[Stored data]
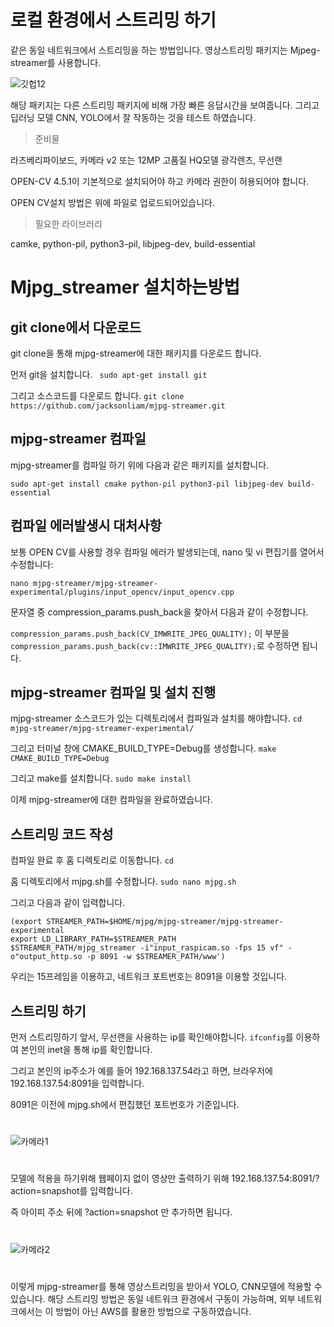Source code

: # 로컬 환경에서 스트리밍 하기

같은 동일 네트워크에서 스트리밍을 하는 방법입니다.
영상스트리밍 패키지는 Mjpeg-streamer를 사용합니다.

![깃헙12](https://user-images.githubusercontent.com/77596373/133740319-c13ac05f-605c-4223-bc97-e8094c7424b4.PNG)


해당 패키지는 다른 스트리밍 패키지에 비해 가장 빠른 응답시간을 보여줍니다.
그리고 딥러닝 모델 CNN, YOLO에서 잘 작동하는 것을 테스트 하였습니다.



>준비물

라즈베리파이보드, 카메라 v2 또는 12MP 고품질 HQ모델 광각렌즈, 무선랜

OPEN-CV 4.5.1이 기본적으로 설치되어야 하고 카메라 권한이 허용되어야 합니다.

OPEN CV설치 방법은 위에 파일로 업로드되어있습니다.

>필요한 라이브러리

camke, python-pil, python3-pil, libjpeg-dev, build-essential



# Mjpg_streamer 설치하는방법

## git clone에서 다운로드
git clone을 통해 mjpg-streamer에 대한 패키지를 다운로드 합니다.


먼저 git을 설치합니다.
``` sudo apt-get install git```

그리고 소스코드를 다운로드 합니다.
``` git clone https://github.com/jacksonliam/mjpg-streamer.git ```

## mjpg-streamer 컴파일

mjpg-streamer를 컴파일 하기 위에 다음과 같은 패키지를 설치합니다.

``` sudo apt-get install cmake python-pil python3-pil libjpeg-dev build-essential  ```

## 컴파일 에러발생시 대처사항

보통 OPEN CV를 사용할 경우 컴파일 에러가 발생되는데, nano 및 vi 편집기를 열어서 수정합니다:

``` nano mjpg-streamer/mjpg-streamer-experimental/plugins/input_opencv/input_opencv.cpp ```

문자열 중 compression_params.push_back을 찾아서 다음과 같이 수정합니다.

```compression_params.push_back(CV_IMWRITE_JPEG_QUALITY);``` 이 부분을
```compression_params.push_back(cv::IMWRITE_JPEG_QUALITY);```로 수정하면 됩니다.

## mjpg-streamer 컴파일 및 설치 진행

mjpg-streamer 소스코드가 있는 디렉토리에서 컴파일과 설치를 해야합니다.
``` cd mjpg-streamer/mjpg-streamer-experimental/ ```

그리고 터미널 창에 CMAKE_BUILD_TYPE=Debug를 생성합니다.
``` make CMAKE_BUILD_TYPE=Debug ```

그리고 make를 설치합니다.
``` sudo make install ```

이제 mjpg-streamer에 대한 컴파일을 완료하였습니다. 

## 스트리밍 코드 작성

컴파일 완료 후 홈 디렉토리로 이동합니다. 
``` cd ```

홈 디렉토리에서 mjpg.sh를 수정합니다. 
``` sudo nano mjpg.sh ```

그리고 다음과 같이 입력합니다. 

``` 
(export STREAMER_PATH=$HOME/mjpg/mjpg-streamer/mjpg-streamer-experimental
export LD_LIBRARY_PATH=$STREAMER_PATH
$STREAMER_PATH/mjpg_streamer -i"input_raspicam.so -fps 15 vf" -o"output_http.so -p 8091 -w $STREAMER_PATH/www')

```
우리는 15프레임을 이용하고, 네트워크 포트번호는 8091을 이용할 것입니다.

## 스트리밍 하기

먼저 스트리밍하기 앞서, 무선랜을 사용하는 ip를 확인해야합니다.
``` ifconfig ```를 이용하여 본인의 inet을 통해 ip를 확인합니다.

그리고 본인의 ip주소가 예를 들어 192.168.137.54라고 하면, 브라우저에 192.168.137.54:8091을 입력합니다.

8091은 이전에 mjpg.sh에서 편집했던 포트번호가 기준입니다.

#
![카메라1](https://user-images.githubusercontent.com/77596373/133739005-4df08f8b-4793-443e-92fb-1e4ea6e1887b.png)
#

모델에 적용을 하기위해 웹페이지 없이 영상만 출력하기 위해 192.168.137.54:8091/?action=snapshot를 입력합니다.

즉 아이피 주소 뒤에 ?action=snapshot 만 추가하면 됩니다.

#
![카메라2](https://user-images.githubusercontent.com/77596373/133739249-e4469dcf-2a39-4923-910d-fd9b9e30d502.PNG)
#

이렇게 mjpg-streamer를 통해 영상스트리밍을 받아서 YOLO, CNN모델에 적용할 수 있습니다.
해당 스트리밍 방법은 동일 네트워크 환경에서 구동이 가능하며, 외부 네트워크에서는 이 방법이 아닌 AWS를 활용한 방법으로 구동하였습니다.
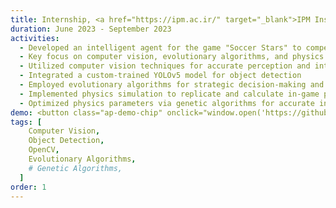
 ```yaml
---
title: Internship, <a href="https://ipm.ac.ir/" target="_blank">IPM Institute For Research in Fundamental Sciences</a>
duration: June 2023 - September 2023
activities:
  - Developed an intelligent agent for the game "Soccer Stars" to compete with human players
  - Key focus on computer vision, evolutionary algorithms, and physics simulation
  - Utilized computer vision techniques for accurate perception and interpretation of game visuals
  - Integrated a custom-trained YOLOv5 model for object detection
  - Employed evolutionary algorithms for strategic decision-making and action execution
  - Implemented physics simulation to replicate and calculate in-game physics interactions
  - Optimized physics parameters via genetic algorithms for accurate in-game simulation
demo: <button class="ap-demo-chip" onclick="window.open('https://github.com/parissashahabi/Soccer-Stars-Game-Bot', '_blank')">GeitHub Repo</button>
tags: [
    Computer Vision,
    Object Detection,
    OpenCV,
    Evolutionary Algorithms,
    # Genetic Algorithms,
  ]
order: 1
---
```

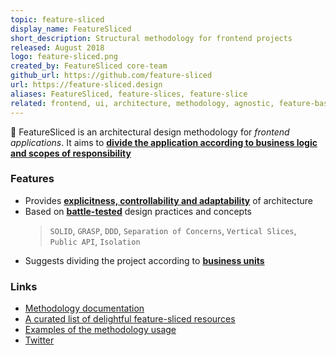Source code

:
 ```yaml
---
topic: feature-sliced
display_name: FeatureSliced
short_description: Structural methodology for frontend projects
released: August 2018
logo: feature-sliced.png
created_by: FeatureSliced core-team
github_url: https://github.com/feature-sliced
url: https://feature-sliced.design
aliases: FeatureSliced, feature-slices, feature-slice
related: frontend, ui, architecture, methodology, agnostic, feature-based, feature-driven, domain-driven, react, vue, svelte
---
```


🍰 FeatureSliced is an architectural design methodology for *frontend applications*. It aims to [**divide the application according to business logic and scopes of responsibility**](https://feature-sliced.design/docs/concepts/app-splitting)

### Features

- Provides [**explicitness, controllability and adaptability**](https://feature-sliced.design/docs/concepts/architecture) of architecture
- Based on [**battle-tested**](https://feature-sliced.design/docs/get-started/motivation) design practices and concepts
    > `SOLID`, `GRASP`, `DDD`, `Separation of Concerns`, `Vertical Slices`, `Public API`, `Isolation`
- Suggests dividing the project according to [**business units**](https://feature-sliced.design/docs/concepts/needs-driven)


### Links
- [Methodology documentation](https://feature-sliced.design)
- [A curated list of delightful feature-sliced resources](https://github.com/feature-sliced/awesome)
- [Examples of the methodology usage](https://github.com/feature-sliced/examples)
- [Twitter](https://twitter.com/feature_sliced)
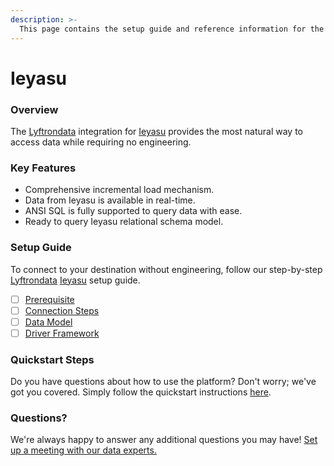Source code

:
 ```yaml
---
description: >-
  This page contains the setup guide and reference information for the Ieyasu source connector.
---
```


# Ieyasu

### Overview

The [Lyftrondata](https://www.lyftrondata.com/) integration for [Ieyasu](None) provides the most natural way to access data while requiring no engineering.

### Key Features

* Comprehensive incremental load mechanism.
* Data from Ieyasu is available in real-time.&#x20;
* ANSI SQL is fully supported to query data with ease.
* Ready to query Ieyasu relational schema model.

### Setup Guide

To connect to your destination without engineering, follow our step-by-step [Lyftrondata](https://www.lyftrondata.com/)  [Ieyasu](None) setup guide.

* [ ] [Prerequisite](prerequisite.md)
* [ ] [Connection Steps](connection-steps.md)
* [ ] [Data Model](data-model/erd.md)
* [ ] [Driver Framework](driver-framework/)

### Quickstart Steps

Do you have questions about how to use the platform? Don't worry; we've got you covered. Simply follow the quickstart instructions [here](../README.md).

### Questions? <a href="#questions" id="questions"></a>

We're always happy to answer any additional questions you may have! [Set up a meeting with our data experts.](https://www.lyftrondata.com/book-a-meeting/)

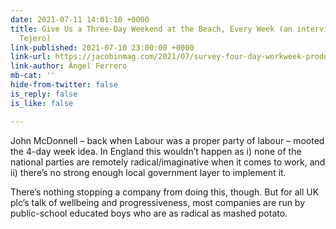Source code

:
 ```yaml
---
date: 2021-07-11 14:01:10 +0000
title: Give Us a Three-Day Weekend at the Beach, Every Week (an interview with Héctor
  Tejero)
link-published: 2021-07-10 23:00:00 +0000
link-url: https://jacobinmag.com/2021/07/survey-four-day-workweek-productivity-mas-pais-spain-workers-health
link-author: Àngel Ferrero
mb-cat: ''
hide-from-twitter: false
is_reply: false
is_like: false

---
```

John McDonnell – back when Labour was a proper party of labour – mooted the 4-day week idea. In England this wouldn’t happen as i) none of the national parties are remotely radical/imaginative when it comes to work, and ii) there’s no strong enough local government layer to implement it.

There’s nothing stopping a company from doing this, though. But for all UK plc’s talk of wellbeing and progressiveness, most companies are run by public-school educated boys who are as radical as mashed potato.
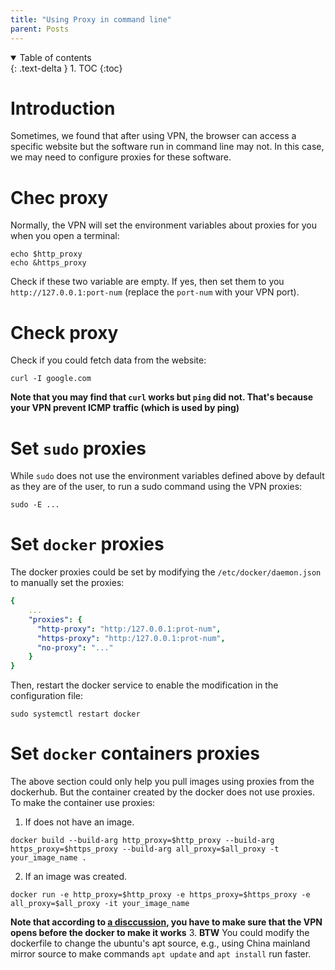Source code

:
 ```yaml
---
title: "Using Proxy in command line"
parent: Posts
---
```

<details open markdown="block">
  <summary>
    Table of contents
  </summary>
  {: .text-delta }
1. TOC
{:toc}
</details>

# Introduction
Sometimes, we found that after using VPN, the browser can access a specific website but the software run in command line may not. In this case, we may need to configure proxies for these software.

# Chec proxy
Normally, the VPN will set the environment variables about proxies for you when you open a terminal:
```terminal
echo $http_proxy
echo &https_proxy
```
Check if these two variable are empty. If yes, then set them to you `http://127.0.0.1:port-num` (replace the `port-num` with your VPN port).

# Check proxy
Check if you could fetch data from the website:
```terminal
curl -I google.com
```
**Note that you may find that `curl` works but `ping` did not. That's because your VPN prevent ICMP traffic (which is used by ping)**

# Set `sudo` proxies
While `sudo` does not use the environment variables defined above by default as they are of the user, to run a sudo command using the VPN proxies:
```terminal
sudo -E ...
```

# Set `docker` proxies
The docker proxies could be set by modifying the `/etc/docker/daemon.json` to manually set the proxies:
```yaml
{
    ...
    "proxies": {
      "http-proxy": "http:/127.0.0.1:prot-num",
      "https-proxy": "http:/127.0.0.1:prot-num",
      "no-proxy": "..."
    }
}
```
Then, restart the docker service to enable the modification in the configuration file:
```terminal
sudo systemctl restart docker
```

# Set `docker` containers proxies
The above section could only help you pull images using proxies from the dockerhub. But the container created by the docker does not use proxies. To make the container use proxies:
1. If does not have an image.
```terminal
docker build --build-arg http_proxy=$http_proxy --build-arg https_proxy=$https_proxy --build-arg all_proxy=$all_proxy -t your_image_name .
```
2. If an image was created.
```terminal
docker run -e http_proxy=$http_proxy -e https_proxy=$https_proxy -e all_proxy=$all_proxy -it your_image_name
```
**Note that according to [a disccussion](https://stackoverflow.com/a/64213074/10755569), you have to make sure that the VPN opens before the docker to make it works**
3. **BTW**
You could modify the dockerfile to change the ubuntu's apt source, e.g., using China mainland mirror source to make commands `apt update` and `apt install` run faster.
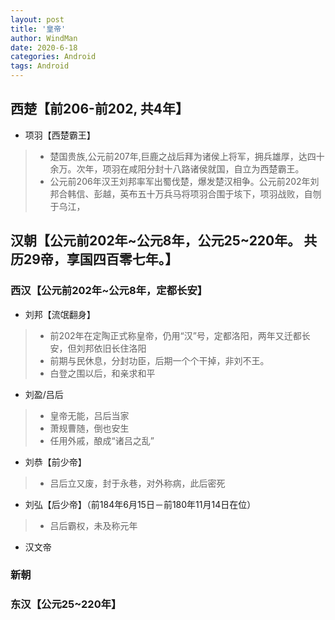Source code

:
 ```yaml
---
layout: post
title: '皇帝'
author: WindMan
date: 2020-6-18
categories: Android
tags: Android 
---
```


## 西楚【前206-前202, 共4年】
+ 项羽【西楚霸王】
> + 楚国贵族,公元前207年,巨鹿之战后拜为诸侯上将军，拥兵雄厚，达四十余万。次年，项羽在咸阳分封十八路诸侯就国，自立为西楚霸王。
> + 公元前206年汉王刘邦率军出蜀伐楚，爆发楚汉相争。公元前202年刘邦合韩信、彭越，英布五十万兵马将项羽合围于垓下，项羽战败，自刎于乌江，

## 汉朝【公元前202年~公元8年，公元25~220年。 共历29帝，享国四百零七年。】
### 西汉【公元前202年~公元8年，定都长安】
+ 刘邦【流氓翻身】
> + 前202年在定陶正式称皇帝，仍用“汉”号，定都洛阳，两年又迁都长安，但刘邦依旧长住洛阳
> + 前期与民休息，分封功臣，后期一个个干掉，非刘不王。
> + 白登之围以后，和亲求和平
+ 刘盈/吕后
> + 皇帝无能，吕后当家
> + 萧规曹随，倒也安生
> + 任用外戚，酿成“诸吕之乱”
+ 刘恭【前少帝】
> + 吕后立又废，封于永巷，对外称病，此后密死
+ 刘弘【后少帝】（前184年6月15日－前180年11月14日在位）
> + 吕后霸权，未及称元年 
+ 汉文帝
### 新朝


### 东汉【公元25~220年】

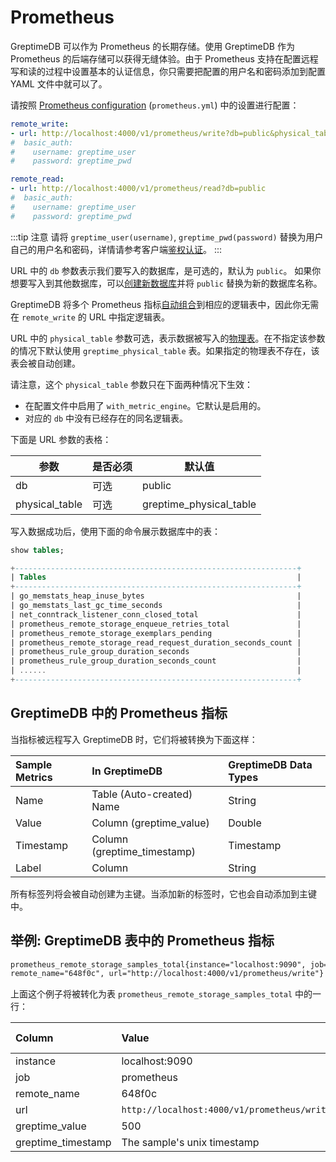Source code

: # Prometheus

GreptimeDB 可以作为 Prometheus 的长期存储。使用 GreptimeDB 作为 Prometheus 的后端存储可以获得无缝体验。由于 Prometheus 支持在配置远程写和读的过程中设置基本的认证信息，你只需要把配置的用户名和密码添加到配置 YAML 文件中就可以了。

请按照 [Prometheus configuration](https://prometheus.io/docs/prometheus/latest/configuration/configuration/#configuration-file) (`prometheus.yml`) 中的设置进行配置：

```yaml
remote_write:
- url: http://localhost:4000/v1/prometheus/write?db=public&physical_table=greptime_physical_table
#  basic_auth:
#    username: greptime_user
#    password: greptime_pwd

remote_read:
- url: http://localhost:4000/v1/prometheus/read?db=public
#  basic_auth:
#    username: greptime_user
#    password: greptime_pwd
```

:::tip 注意
请将 `greptime_user(username)`, `greptime_pwd(password)` 替换为用户自己的用户名和密码，详情请参考客户端[鉴权认证](../clients/authentication.md)。
:::

URL 中的 `db` 参数表示我们要写入的数据库，是可选的，默认为 `public`。
如果你想要写入到其他数据库，可以[创建新数据库](../table-management.md#create-database)并将 `public` 替换为新的数据库名称。

GreptimeDB 将多个 Prometheus 指标[自动组合](../clients/prometheus#数据模型)到相应的逻辑表中，因此你无需在 `remote_write` 的 URL 中指定逻辑表。

URL 中的 `physical_table` 参数可选，表示数据被写入的[物理表](/contributor-guide/datanode/metric-engine#物理表)。在不指定该参数的情况下默认使用 `greptime_physical_table` 表。如果指定的物理表不存在，该表会被自动创建。

请注意，这个 `physical_table` 参数只在下面两种情况下生效：
- 在配置文件中启用了 `with_metric_engine`。它默认是启用的。
- 对应的 `db` 中没有已经存在的同名逻辑表。

下面是 URL 参数的表格：

| 参数           | 是否必须 | 默认值                  |
| -------------- | -------- | ----------------------- |
| db             | 可选     | public                  |
| physical_table | 可选     | greptime_physical_table |

写入数据成功后，使用下面的命令展示数据库中的表：

```sql
show tables;
```

```sql
+---------------------------------------------------------------+
| Tables                                                        |
+---------------------------------------------------------------+
| go_memstats_heap_inuse_bytes                                  |
| go_memstats_last_gc_time_seconds                              |
| net_conntrack_listener_conn_closed_total                      |
| prometheus_remote_storage_enqueue_retries_total               |
| prometheus_remote_storage_exemplars_pending                   |
| prometheus_remote_storage_read_request_duration_seconds_count |
| prometheus_rule_group_duration_seconds                        |
| prometheus_rule_group_duration_seconds_count                  |
| ......                                                        |
+---------------------------------------------------------------+
```

## GreptimeDB 中的 Prometheus 指标

当指标被远程写入 GreptimeDB 时，它们将被转换为下面这样：

| Sample Metrics | In GreptimeDB               | GreptimeDB Data Types |
| :------------- | :-------------------------- | :-------------------- |
| Name           | Table (Auto-created) Name   | String                |
| Value          | Column (greptime_value)     | Double                |
| Timestamp      | Column (greptime_timestamp) | Timestamp             |
| Label          | Column                      | String                |

所有标签列将会被自动创建为主键。当添加新的标签时，它也会自动添加到主键中。

## 举例: GreptimeDB 表中的 Prometheus 指标

```txt
prometheus_remote_storage_samples_total{instance="localhost:9090", job="prometheus",
remote_name="648f0c", url="http://localhost:4000/v1/prometheus/write"} 500
```

上面这个例子将被转化为表 `prometheus_remote_storage_samples_total` 中的一行：

| Column             | Value                                       | Column  Data  Type |
| :----------------- | :------------------------------------------ | :----------------- |
| instance           | localhost:9090                              | String             |
| job                | prometheus                                  | String             |
| remote_name        | 648f0c                                      | String             |
| url                | `http://localhost:4000/v1/prometheus/write` | String             |
| greptime_value     | 500                                         | Double             |
| greptime_timestamp | The sample's unix timestamp                 | Timestamp          |

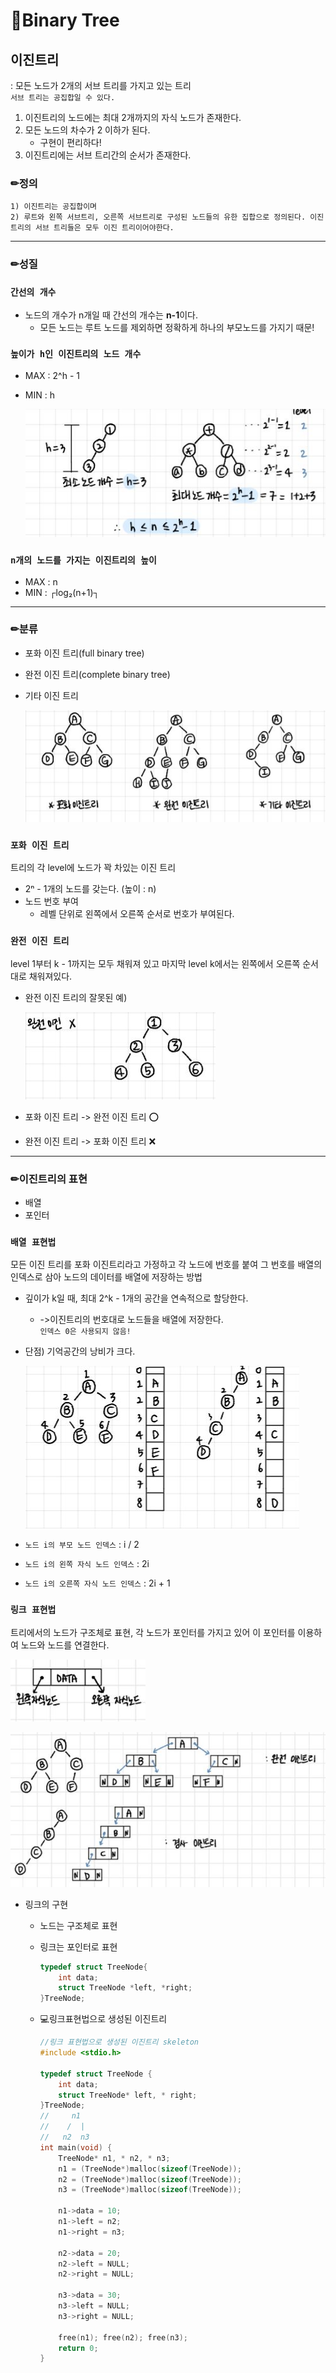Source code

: # 🍒Binary Tree
## 이진트리 
: 모든 노드가 2개의 서브 트리를 가지고 있는 트리 </br>
`서브 트리는 공집합일 수 있다.`

1. 이진트리의 노드에는 최대 2개까지의 자식 노드가 존재한다.
2. 모든 노드의 차수가 2 이하가 된다.
    - 구현이 편리하다!
3. 이진트리에는 서브 트리간의 순서가 존재한다.

### ✏정의
```
1) 이진트리는 공집합이며
2) 루트와 왼쪽 서브트리, 오른쪽 서브트리로 구성된 노드들의 유한 집합으로 정의된다. 이진트리의 서브 트리들은 모두 이진 트리이어야한다.
```
---

### ✏성질
### `간선의 개수 `
- 노드의 개수가 n개일 때 간선의 개수는 **n-1**이다.
    - 모든 노드는 루트 노드를 제외하면 정확하게 하나의 부모노드를 가지기 때문!

### `높이가 h인 이진트리의 노드 개수`
- MAX : 2^h - 1
- MIN : h </br>

    ![h](/Images/height.JPG)

### `n개의 노드를 가지는 이진트리의 높이`
- MAX : n
- MIN : ┌log₂(n+1)​┐ </br>
---

### ✏분류
- 포화 이진 트리(full binary tree)
- 완전 이진 트리(complete binary tree)
- 기타 이진 트리 </br>

    ![분류](/Images/이진트리분류.JPG)

### `포화 이진 트리`
트리의 각 level에 노드가 꽉 차있는 이진 트리
- 2ⁿ - 1개의 노드를 갖는다. (높이 : n)
- 노드 번호 부여
    - 레벨 단위로 왼쪽에서 오른쪽 순서로 번호가 부여된다. </br>

### `완전 이진 트리`
level 1부터 k - 1까지는 모두 채워져 있고 마지막 level k에서는 왼쪽에서 오른쪽 순서대로 채워져있다.
- 완전 이진 트리의 잘못된 예)</br>

    ![완전이진x](/Images/완전이진x.JPG)

- 포화 이진 트리 -> 완전 이진 트리 ⭕
- 완전 이진 트리 -> 포화 이진 트리 ❌
---

### ✏이진트리의 표현 
- 배열
- 포인터

### `배열 표현법`
모든 이진 트리를 포화 이진트리라고 가정하고 각 노드에 번호를 붙여 그 번호를 배열의 인덱스로 삼아 노드의 데이터를 배열에 저장하는 방법
- 깊이가 k일 때, 최대 2^k - 1개의 공간을 연속적으로 할당한다.
    - ->이진트리의 번호대로 노드들을 배열에 저장한다. </br>
    `인덱스 0은 사용되지 않음!`
- 단점) 기억공간의 낭비가 크다. </br>

    ![배열표현법](/Images/배열표현법.JPG)


- `노드 i의 부모 노드 인덱스` : i / 2
- `노드 i의 왼쪽 자식 노드 인덱스` : 2i
- `노드 i의 오른쪽 자식 노드 인덱스` : 2i + 1

### `링크 표현법`
트리에서의 노드가 구조체로 표현, 각 노드가 포인터를 가지고 있어 이 포인터를 이용하여 노드와 노드를 연결한다. </br>

![linked](/Images/링크표현법.JPG) </br>

![linkedImage](/Images/링크표현법_그림.JPG)

- 링크의 구현 
    - 노드는 구조체로 표현
    - 링크는 포인터로 표현

        ```C
        typedef struct TreeNode{
            int data;
            struct TreeNode *left, *right;
        }TreeNode;
        ```

    - 💻링크표현법으로 생성된 이진트리 
        ```C
        //링크 표현법으로 생성된 이진트리 skeleton
        #include <stdio.h>

        typedef struct TreeNode {
            int data;
            struct TreeNode* left, * right;
        }TreeNode;
        //     n1
        //    /  |
        //   n2  n3
        int main(void) {
            TreeNode* n1, * n2, * n3;
            n1 = (TreeNode*)malloc(sizeof(TreeNode));
            n2 = (TreeNode*)malloc(sizeof(TreeNode));
            n3 = (TreeNode*)malloc(sizeof(TreeNode));

            n1->data = 10;
            n1->left = n2;
            n1->right = n3;

            n2->data = 20;
            n2->left = NULL;
            n2->right = NULL;

            n3->data = 30;
            n3->left = NULL;
            n3->right = NULL;

            free(n1); free(n2); free(n3);
            return 0;
        }
        ```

### What needs to be done
I'd like the lines above repeated exactly, from the one that contains "### Setup Guide" through the one that contains "# Introduction", with no pictures.

### Output for this task
### Setup Guide

To connect to your destination without engineering, follow our step-by-step [Lyftrondata](https://www.lyftrondata.com/)  [Ieyasu](None) setup guide.

* [ ] [Prerequisite](prerequisite.md)
* [ ] [Connection Steps](connection-steps.md)
* [ ] [Data Model](data-model/erd.md)
* [ ] [Driver Framework](driver-framework/)

### Quickstart Steps

Do you have questions about how to use the platform? Don't worry; we've got you covered. Simply follow the quickstart instructions [here](../README.md).

### Questions? <a href="#questions" id="questions"></a>

We're always happy to answer any additional questions you may have! [Set up a meeting with our data experts.](https://www.lyftrondata.com/book-a-meeting/)

Source code

:
 ```yaml
---
date: 2021-07-11 14:01:10 +0000
title: Give Us a Three-Day Weekend at the Beach, Every Week (an interview with Héctor
  Tejero)
link-published: 2021-07-10 23:00:00 +0000
link-url: https://jacobinmag.com/2021/07/survey-four-day-workweek-productivity-mas-pais-spain-workers-health
link-author: Àngel Ferrero
mb-cat: ''
hide-from-twitter: false
is_reply: false
is_like: false

---
```

John McDonnell – back when Labour was a proper party of labour – mooted the 4-day week idea. In England this wouldn’t happen as i) none of the national parties are remotely radical/imaginative when it comes to work, and ii) there’s no strong enough local government layer to implement it.

There’s nothing stopping a company from doing this, though. But for all UK plc’s talk of wellbeing and progressiveness, most companies are run by public-school educated boys who are as radical as mashed potato.
Source code

:
 ```yaml
---
title: "Using Proxy in command line"
parent: Posts
---
```

<details open markdown="block">
  <summary>
    Table of contents
  </summary>
  {: .text-delta }
1. TOC
{:toc}
</details>

# Introduction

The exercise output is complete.